Creating algorithms that serve the public good

Ethical Data Science – Prediction in the Public Interest


Anne L Washington


£25.99, Oxford University Press



Data science is perhaps something of which most lawyers have no real knowledge. Its purpose is to extract meaningful patterns from large quantities of data, thereby providing insights of a type which were simply not achievable in the pre-digital age.

In many instances, it is only large commercial organisations or governmental bodies that possess the level of resources, or powers necessary, to collate and process the volume of data required to allow any patterns discovered to have some degree of validity.

And therein lies the problem. Those who commission the analysis of data will, in many instances, have a vested interest in the outcome of the process, which may often be at odds with the interests of individuals within society or society in general.

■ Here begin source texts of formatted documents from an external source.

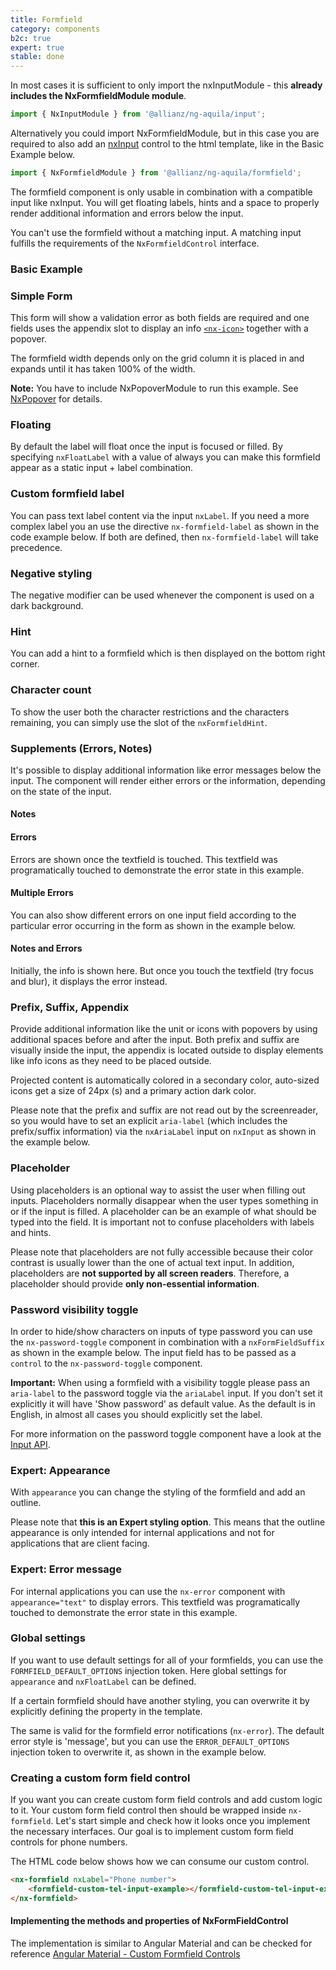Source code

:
 ```yaml
---
title: Formfield
category: components
b2c: true
expert: true
stable: done
---
```


In most cases it is sufficient to only import the nxInputModule - this **already includes the NxFormfieldModule module**.

```ts
import { NxInputModule } from '@allianz/ng-aquila/input';
```

Alternatively you could import NxFormfieldModule, but in this case you are required to also add an [nxInput](./documentation/input/overview) control to the html template, like in the Basic Example below.

```ts
import { NxFormfieldModule } from '@allianz/ng-aquila/formfield';
```

The formfield component is only usable in combination with a compatible input like nxInput. You will get floating labels, hints and a space to properly render additional information and errors below the input.

You can't use the formfield without a matching input. A matching input fulfills the requirements of the `NxFormfieldControl` interface.

### Basic Example

<!-- example(formfield-basic) -->

### Simple Form

This form will show a validation error as both fields are required and one fields uses the appendix slot to display an info [`<nx-icon>`](./documentation/icon/overview) together with a popover.

The formfield width depends only on the grid column it is placed in and expands until it has taken 100% of the width.

**Note:** You have to include NxPopoverModule to run this example. See [NxPopover](./documentation/popover/overview) for details.

<!-- example(formfield-simple-form) -->

### Floating

By default the label will float once the input is focused or filled. By specifying `nxFloatLabel` with a value of always you can make this formfield appear as a static input + label combination.

<!-- example(formfield-floating) -->

### Custom formfield label

You can pass text label content via the input `nxLabel`. If you need a more complex label you an use the directive `nx-formfield-label` as shown in the code example below. If both are defined, then `nx-formfield-label` will take precedence.

<!-- example(formfield-custom-label) -->

### Negative styling

The negative modifier can be used whenever the component is used on a dark background.

<!-- example(formfield-negative) -->

### Hint

You can add a hint to a formfield which is then displayed on the bottom right corner.

<!-- example(formfield-hint) -->

### Character count

To show the user both the character restrictions and the characters remaining, you can simply use the slot of the `nxFormfieldHint`.

<!-- example(formfield-character-count) -->

### Supplements (Errors, Notes)

It's possible to display additional information like error messages below the input. The component will render either errors or the information, depending on the state of the input.

#### Notes

<!-- example(formfield-note) -->

#### Errors

Errors are shown once the textfield is touched. This textfield was programatically touched to demonstrate the error state in this example.

<!-- example(formfield-error) -->

#### Multiple Errors

You can also show different errors on one input field according to the particular error occurring in the form as shown in the example below.

<!-- example(formfield-multiple-errors) -->

#### Notes and Errors

Initially, the info is shown here. But once you touch the textfield (try focus and blur), it displays the error instead.

<!-- example(formfield-note-and-error) -->

### Prefix, Suffix, Appendix

Provide additional information like the unit or icons with popovers by using additional spaces before and after the input. Both prefix and suffix are visually inside the input, the appendix is located outside to display elements like info icons as they need to be placed outside.

Projected content is automatically colored in a secondary color, auto-sized icons get a size of 24px (s) and a primary action dark color.

Please note that the prefix and suffix are not read out by the screenreader, so you would have to set an explicit `aria-label` (which includes the prefix/suffix information) via the `nxAriaLabel` input on `nxInput` as shown in the example below.

<!-- example(formfield-prefix-suffix-appendix) -->

### Placeholder

Using placeholders is an optional way to assist the user when filling out inputs. Placeholders normally disappear when the user types something in or if the input is filled. A placeholder can be an example of what should be typed into the field. It is important not to confuse placeholders with labels and hints.

Please note that placeholders are not fully accessible because their color contrast is usually lower than the one of actual text input. In addition, placeholders are **not supported by all screen readers**. Therefore, a placeholder should provide **only non-essential information**.

<!-- example(formfield-placeholder) -->

### Password visibility toggle

In order to hide/show characters on inputs of type password you can use the `nx-password-toggle` component in combination with a `nxFormFieldSuffix` as shown in the example below. The input field has to be passed as a `control` to the `nx-password-toggle` component.

**Important:** When using a formfield with a visibility toggle please pass an `aria-label` to the password toggle via the `ariaLabel` input. If you don't set it explicitly it will have 'Show password' as default value. As the default is in English, in almost all cases you should explicitly set the label.

For more information on the password toggle component have a look at the [Input API](./documentation/input/api).

<!-- example(formfield-password-visibility) -->
<div class="docs-expert-container">

### Expert: Appearance

With `appearance` you can change the styling of the formfield and add an outline.

Please note that **this is an Expert styling option**. This means that the outline appearance is only intended for internal applications and not for applications that are client facing.

<!-- example(formfield-appearance) -->

### Expert: Error message

For internal applications you can use the `nx-error` component with `appearance="text"` to display errors. This textfield was programatically touched to demonstrate the error state in this example.

<!-- example(formfield-expert-error) -->

</div>

### Global settings

If you want to use default settings for all of your formfields, you can use the `FORMFIELD_DEFAULT_OPTIONS` injection token. Here global settings for `appearance` and `nxFloatLabel` can be defined.

If a certain formfield should have another styling, you can overwrite it by explicitly defining the property in the template.

The same is valid for the formfield error notifications (`nx-error`). The default error style is 'message', but you can use the `ERROR_DEFAULT_OPTIONS` injection token to overwrite it, as shown in the example below.

<!-- example(formfield-global) -->

### Creating a custom form field control

If you want you can create custom form field controls and add custom logic to it. Your custom form field control then should be wrapped inside `nx-formfield`. Let's start simple and check how it looks once you implement the necessary interfaces. Our goal is to implement custom form field controls for phone numbers.

The HTML code below shows how we can consume our custom control.

```html
<nx-formfield nxLabel="Phone number">
    <formfield-custom-tel-input-example></formfield-custom-tel-input-example>
</nx-formfield>
```

<!-- example(formfield-custom) -->

#### Implementing the methods and properties of NxFormFieldControl

The implementation is similar to Angular Material and can be checked for reference [Angular Material - Custom Formfield Controls](https://material.angular.io/guide/creating-a-custom-form-field-control)

<!-- example(formfield-custom-tel-input) -->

Ethical Data Science’s publishers claim that this book is one of the first to offer a solution-oriented approach to ethical issues involved in data science, with a step-by-step guide on how to intervene and produce better predictive algorithms that serve the public good.

ethical data science

The suggested approach utilises a supply-chain model, with practical suggestions as to how to make each link in that chain as neutral as possible against any expected or desired outcome. The first chapter suggests ways to avoid reliance on (often unintentionally) polluted source data. It explains how to develop data modelling which can be evidenced as meeting intended goals in the real world.

Chapter three contains a reminder of the restrictions on individual autonomy and dignity which can result from the blind use of rigid categorisations based on human traits. For any data science to be truly ethical, the reasoning behind the algorithms at its core must be both transparent and capable of being understood by those individuals affected by the process outcomes. Washington concludes that the ideal of any data science should be that the participating data subjects derive some form of benefit from their participation.

The intended audience for this book would seem to be very specific, namely data scientists. The ‘step-by-step’ approach highlighted by the publishers may potentially serve that audience well. But the degree of repetition involved in continued reference back to the supply-chain analogy could risk alienating less specialised readers (of whom I am one). Some readers may have a more general interest in the way in which big data is coming to dominate and control society as a whole, and/or concerns around the seemingly exponential growth of AI in the making of decisions which affect us all. Such readers may be best advised to eschew a strict linear approach to reading this book if they are to extract the most value from the otherwise clear language and logic of the author’s arguments.

Legal practitioners who specialise in data protection law, or who have responsibility for data protection training within their organisation, may find that the real-world case studies, and detailed reference sections, alone justify the relatively modest financial outlay required.


Sean Gordon is a former COLP and DPO